## [What is expected]
The reply should consist of one number, the count of lines below in which the word "Vocabulario" appears.

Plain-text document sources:
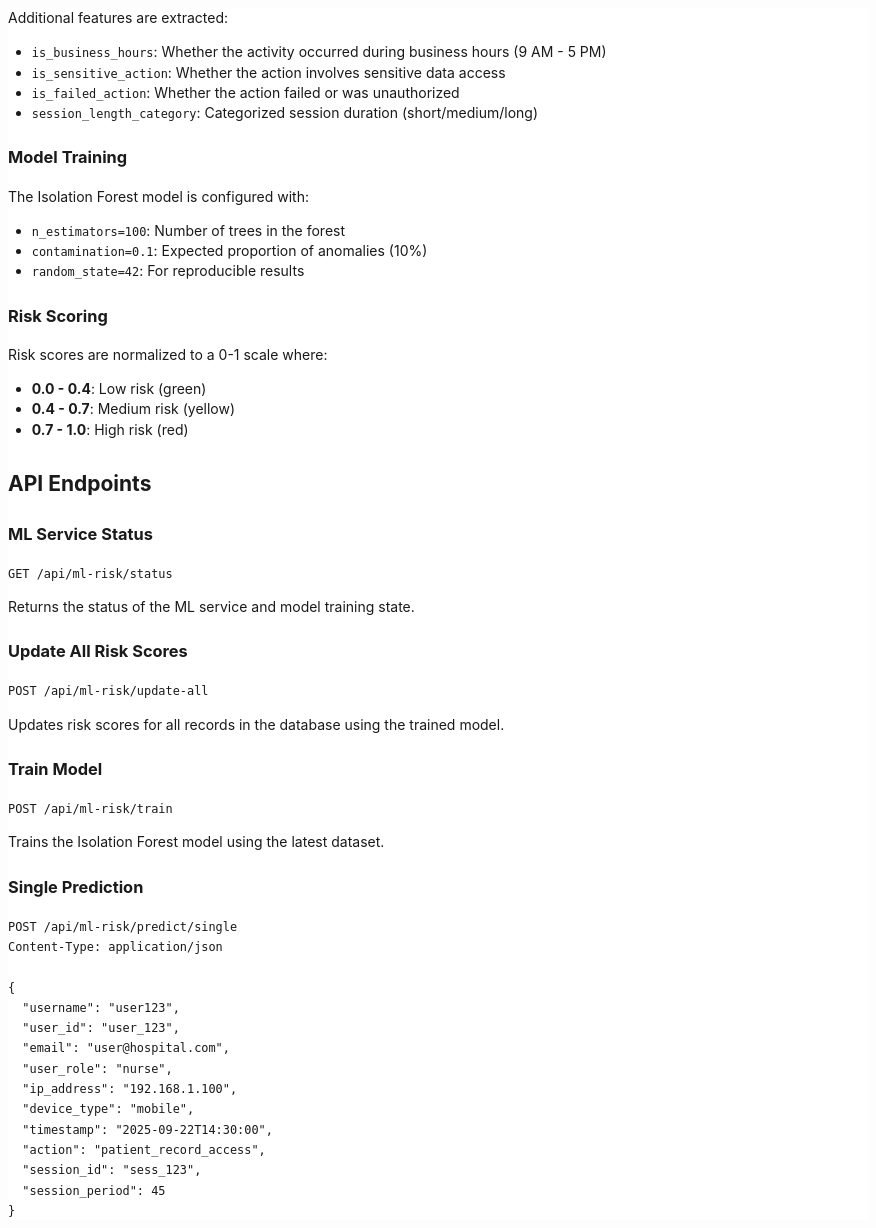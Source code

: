 Additional features are extracted:
- `is_business_hours`: Whether the activity occurred during business hours (9 AM - 5 PM)
- `is_sensitive_action`: Whether the action involves sensitive data access
- `is_failed_action`: Whether the action failed or was unauthorized
- `session_length_category`: Categorized session duration (short/medium/long)

### Model Training

The Isolation Forest model is configured with:
- `n_estimators=100`: Number of trees in the forest
- `contamination=0.1`: Expected proportion of anomalies (10%)
- `random_state=42`: For reproducible results

### Risk Scoring

Risk scores are normalized to a 0-1 scale where:
- **0.0 - 0.4**: Low risk (green)
- **0.4 - 0.7**: Medium risk (yellow)
- **0.7 - 1.0**: High risk (red)

## API Endpoints

### ML Service Status
```
GET /api/ml-risk/status
```
Returns the status of the ML service and model training state.

### Update All Risk Scores
```
POST /api/ml-risk/update-all
```
Updates risk scores for all records in the database using the trained model.

### Train Model
```
POST /api/ml-risk/train
```
Trains the Isolation Forest model using the latest dataset.

### Single Prediction
```
POST /api/ml-risk/predict/single
Content-Type: application/json

{
  "username": "user123",
  "user_id": "user_123",
  "email": "user@hospital.com",
  "user_role": "nurse",
  "ip_address": "192.168.1.100",
  "device_type": "mobile",
  "timestamp": "2025-09-22T14:30:00",
  "action": "patient_record_access",
  "session_id": "sess_123",
  "session_period": 45
}
```
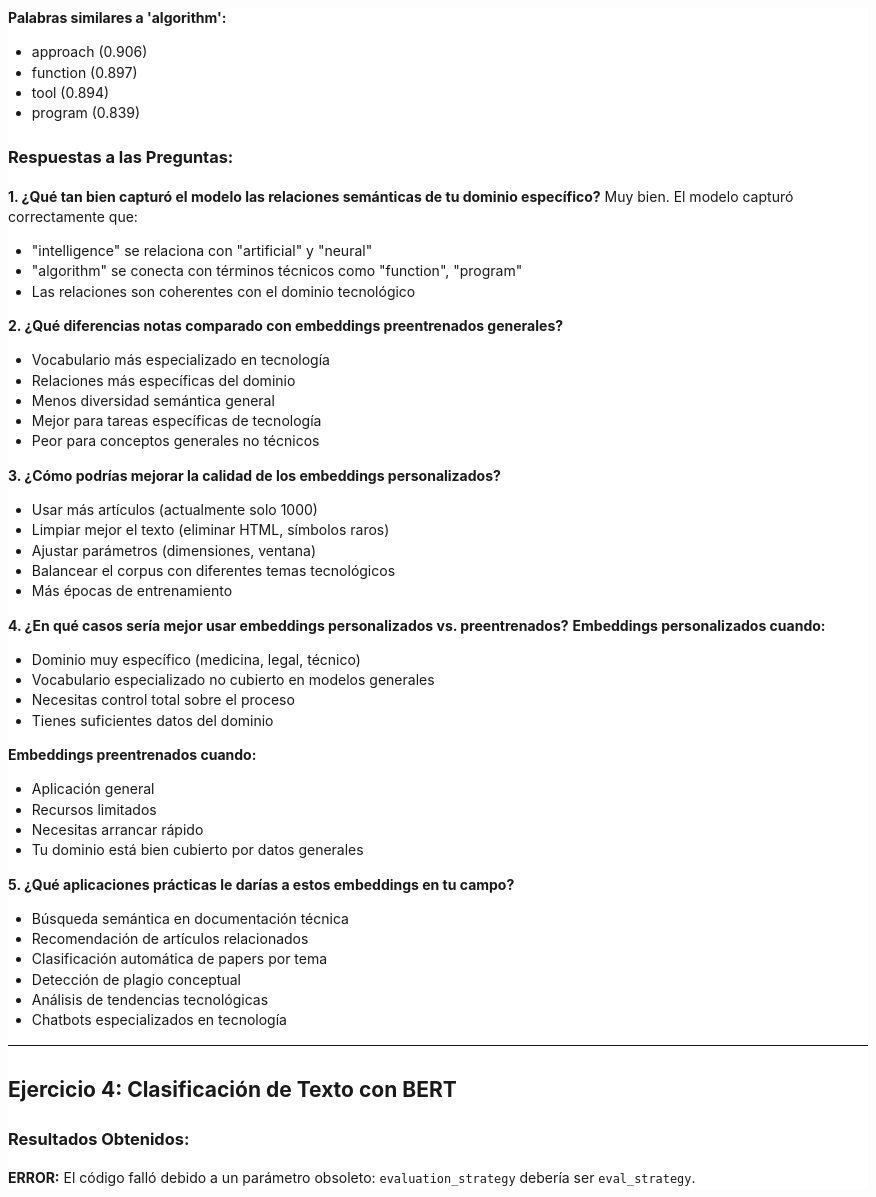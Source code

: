 **Palabras similares a 'algorithm':**
- approach (0.906)
- function (0.897)
- tool (0.894)
- program (0.839)

### Respuestas a las Preguntas:

**1. ¿Qué tan bien capturó el modelo las relaciones semánticas de tu dominio específico?**
Muy bien. El modelo capturó correctamente que:
- "intelligence" se relaciona con "artificial" y "neural"
- "algorithm" se conecta con términos técnicos como "function", "program"
- Las relaciones son coherentes con el dominio tecnológico

**2. ¿Qué diferencias notas comparado con embeddings preentrenados generales?**
- Vocabulario más especializado en tecnología
- Relaciones más específicas del dominio
- Menos diversidad semántica general
- Mejor para tareas específicas de tecnología
- Peor para conceptos generales no técnicos

**3. ¿Cómo podrías mejorar la calidad de los embeddings personalizados?**
- Usar más artículos (actualmente solo 1000)
- Limpiar mejor el texto (eliminar HTML, símbolos raros)
- Ajustar parámetros (dimensiones, ventana)
- Balancear el corpus con diferentes temas tecnológicos
- Más épocas de entrenamiento

**4. ¿En qué casos sería mejor usar embeddings personalizados vs. preentrenados?**
**Embeddings personalizados cuando:**
- Dominio muy específico (medicina, legal, técnico)
- Vocabulario especializado no cubierto en modelos generales
- Necesitas control total sobre el proceso
- Tienes suficientes datos del dominio

**Embeddings preentrenados cuando:**
- Aplicación general
- Recursos limitados
- Necesitas arrancar rápido
- Tu dominio está bien cubierto por datos generales

**5. ¿Qué aplicaciones prácticas le darías a estos embeddings en tu campo?**
- Búsqueda semántica en documentación técnica
- Recomendación de artículos relacionados
- Clasificación automática de papers por tema
- Detección de plagio conceptual
- Análisis de tendencias tecnológicas
- Chatbots especializados en tecnología

---

## Ejercicio 4: Clasificación de Texto con BERT

### Resultados Obtenidos:
**ERROR:** El código falló debido a un parámetro obsoleto: `evaluation_strategy` debería ser `eval_strategy`.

## [Worked solution]
2